Gerichtsurteile bestätigen FDP-Kritik: Die Zeche für das Grundsteuer-Versagen von Düsseldorf und Berlin dürfen nicht unsere Bürger und Unternehmen zahlen!
Das finanzpolitische Chaos bei der Umsetzung der Grundsteuerreform droht zu einer schweren Hypothek für den Wirtschaftsstandort Rhein-Kreis Neuss zu werden. Nach den jüngsten Entscheidungen der Verwaltungsgerichte zur Rechtswidrigkeit der differenzierten Hebesätze bricht das von der schwarz-grünen Landesregierung konstruierte System endgültig in sich zusammen. Die FDP im Rhein-Kreis Neuss sieht darin eine krachende Bestätigung ihrer jahrelangen Kritik und warnt vor den massiven Folgen für den lokalen Mittelstand, das Handwerk und die Industrie, die durch die schwarz-grünen Verschiebung von Steuerlasten einseitig ausgeblutet werden sollten.

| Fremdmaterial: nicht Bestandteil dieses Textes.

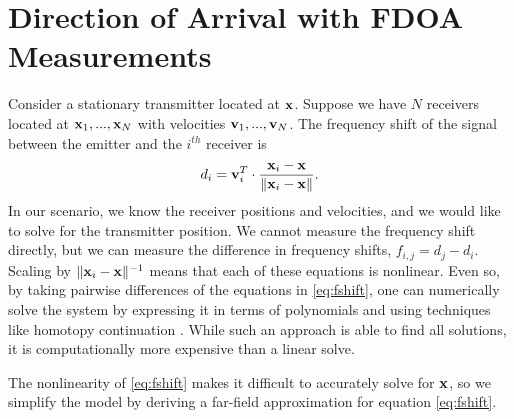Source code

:\section{Direction of Arrival with FDOA Measurements}
\label{s:FDOA}

Consider a stationary transmitter located at $\mathbf{x}$. Suppose we have $N$ receivers located at $\mathbf{x}_1, ...,\mathbf{x}_N$ with velocities $\mathbf{v}_1, ...,\mathbf{v}_N$. The frequency shift of the signal between the emitter and the $i^{th}$ receiver is
\begin{align}
  \label{eq:fshift}
  d_i =  \mathbf{v}_i^T\cdot\frac{\mathbf{x}_i-\mathbf{x}}{\|\mathbf{x}_i-\mathbf{x}\|}.
\end{align}
In our scenario, we know the receiver positions and velocities, and we would like to solve for the transmitter position. We cannot measure the frequency shift directly, but we can measure the difference in frequency shifts,
$f_{i,j} = d_j-d_i$. Scaling by $\|\mathbf{x}_i-\mathbf{x}\|^{-1}$ means that each of these equations is nonlinear. Even so, by taking pairwise differences of the equations in \eqref{eq:fshift}, one can numerically solve the system by expressing it in terms of polynomials and using techniques like homotopy continuation \cite{Cameron}. While such an approach is able to find all solutions, it is computationally more expensive than a linear solve.  

The nonlinearity of \ref{eq:fshift} makes it difficult to accurately solve for $\mathbf{x}$, so we simplify the model by deriving a far-field approximation for equation \ref{eq:fshift}.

Das Kernproblem liegt im aktuellen Handeln der schwarz-grünen Koalition in Düsseldorf. Anstatt die gesetzliche Öffnungsklausel für ein unbürokratisches, wertunabhängiges Flächenmodell zu nutzen – wie es liberale Anträge im Landtag seit 2022 immer wieder gefordert haben –, hielt Schwarz-Grün stur am komplizierten, wertbasierten Berechnungsverfahren fest. Als sich die massiven Lastenverschiebungen zulasten der Bürger und Betriebe abzeichneten, verfiel das Land in planlosen Aktionismus: Mit dem Hebesatz-Gesetz wurde die finanzielle und rechtliche Verantwortung kurzerhand auf die Kommunen abgewälzt. Die Städte sollten über getrennte Hebesätze die Gewerbesteuerzahler überproportional zur Kasse bitten – eine rechtlich wacklige Trickserei, die nun von den Gerichten folgerichtig kassiert wurde.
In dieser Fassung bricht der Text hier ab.